Eighteen months of your life have been burned away doing due diligence over financial statements, customer contracts, regulatory exposure, and litigation risk. But how much effort was spent examining the external attack surface? It probably got a questionnaire and a penetration test report from a year ago.
What attackers see on Monday morning is different from what your security team sees. They see a newly acquired subsidiary whose old security team is gone or distracted, whose integration into your controls environment hasn't started, and whose infrastructure is a documented gap. Ransomware groups monitor acquisition announcements. A fresh close is a targeting signal.
This isn't a failure of due diligence process design. Security due diligence in M&A operates under NDA constraints that limit what the acquiring team can actually test before close. It is point-in-time by nature, conducted against a target that has every incentive to present its best posture. What it cannot tell you is what an attacker observes from the internet on day one of your ownership.
What you inherited that you don't know about yet
Acquired infrastructure carries the security posture of the previous owner. That posture may be significantly weaker than your baseline, and it is now your problem in ways that weren't true twenty-four hours ago.

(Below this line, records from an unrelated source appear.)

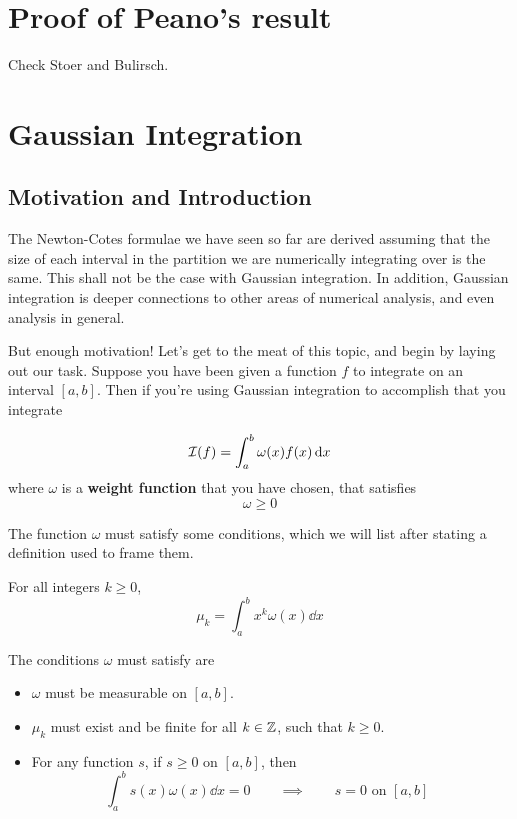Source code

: 
\section{Proof of Peano's result}

Check Stoer and Bulirsch.

\section{Gaussian Integration}

\subsection{Motivation and Introduction}

The Newton-Cotes formulae we have seen so far are derived assuming that the size of each interval in the partition we are numerically integrating over is the same. This shall not be the case with Gaussian integration. In addition, Gaussian integration is deeper connections to other areas of numerical analysis, and even analysis in general.

But enough motivation! Let's get to the meat of this topic, and begin by laying out our task. Suppose you have been given a function $f$ to integrate on an interval $[a, b]$. Then if you're using Gaussian integration to accomplish that you integrate
\begin{defn}
  \[
    \mathcal{I}(f) = \int_a^b \omega(x) f(x) \dd{x}
  \]
  where $\omega$ is a \textbf{weight function} that you have chosen, that satisfies
  \[
    \omega \geq 0
  \]
\end{defn}
The function $\omega$ must satisfy some conditions, which we will list after stating a definition used to frame them.
\begin{defn}
  For all integers $k \geq 0$,
  \[
    \mu_k = \int_a^b x^k \omega(x) \dd{x}
  \]
\end{defn}
The conditions $\omega$ must satisfy are
\begin{defn}
  \label{apr4b:conds:weight}
  \hfill

\begin{itemize}
\item
  $\omega$ must be measurable on $[a, b]$.
  
\item
  $\mu_k$ must exist and be finite for all $k \in \mathbb{Z}$, such that $k \geq 0$.

\item
  For any function $s$, if $s \geq 0$ on $[a, b]$, then
  \[
    \int_a^b s(x) \omega(x) \dd{x} = 0
    \qquad \implies \qquad
    s = 0 \text{ on $[a, b]$ }
  \]
\end{itemize}
\end{defn}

Things that should scare you:
- Internet-facing assets that were never inventoried
- Certificates that have been expiring for six months with nobody assigned to renew them
- Cloud instances provisioned by a development team three years ago that still have production credentials in their environment variables
- Subdomains that were spun up for a marketing campaign and never decommissioned
- Credentials from the acquired company's domain that have been circulating on breach databases since a 2023 incident that the previous security team handled quietly
None of this shows up in the questionnaire responses. Some of it shows up in the pen test report if the tester happened to find it. All of it is on the internet, visible to anyone running seedless discovery against the acquired company's domains, from the moment the deal was announced.
The first actions that matter
Don't wait till after integration planning is complete. Don't wait till after the new CISO relationship is established. On day one, do these things:
- Run seedless discovery against every domain associated with the acquired company
- Flag anything running end-of-life software or carrying expired certificates as an immediate priority regardless of apparent criticality — these are the low-effort targets that get exploited in the first weeks
- Identify any assets that are dual-homed, with interfaces on both the acquired company's network and the internet, because these are the lateral movement paths into your environment that didn't exist before the close
- Pull breach database coverage for the acquired company's email domain and treat any exposed credentials as active
None of this requires waiting for the integration plan. All of it can be done with the domains and company name you have on close day.
The EASM program gap this exposes
Most EASM programs are scoped to the acquirer's known infrastructure. Adding an acquisition to scope is a manual process that requires someone to remember to do it while they are also managing an active integration. This is exactly the kind of process that fails under real conditions.
Platforms that update their organizational entity models automatically when public acquisition data becomes available close this gap without relying on a manual step during the highest-stress period of the integration calendar. Platforms that require manual scope configuration require someone to take that action under pressure, at exactly the moment when the team has the least capacity to do it.
If your organization runs an active acquisition program, how your EASM platform handles scope expansion at close is a procurement criterion worth evaluating explicitly, not a feature to discover after the first missed acquisition window.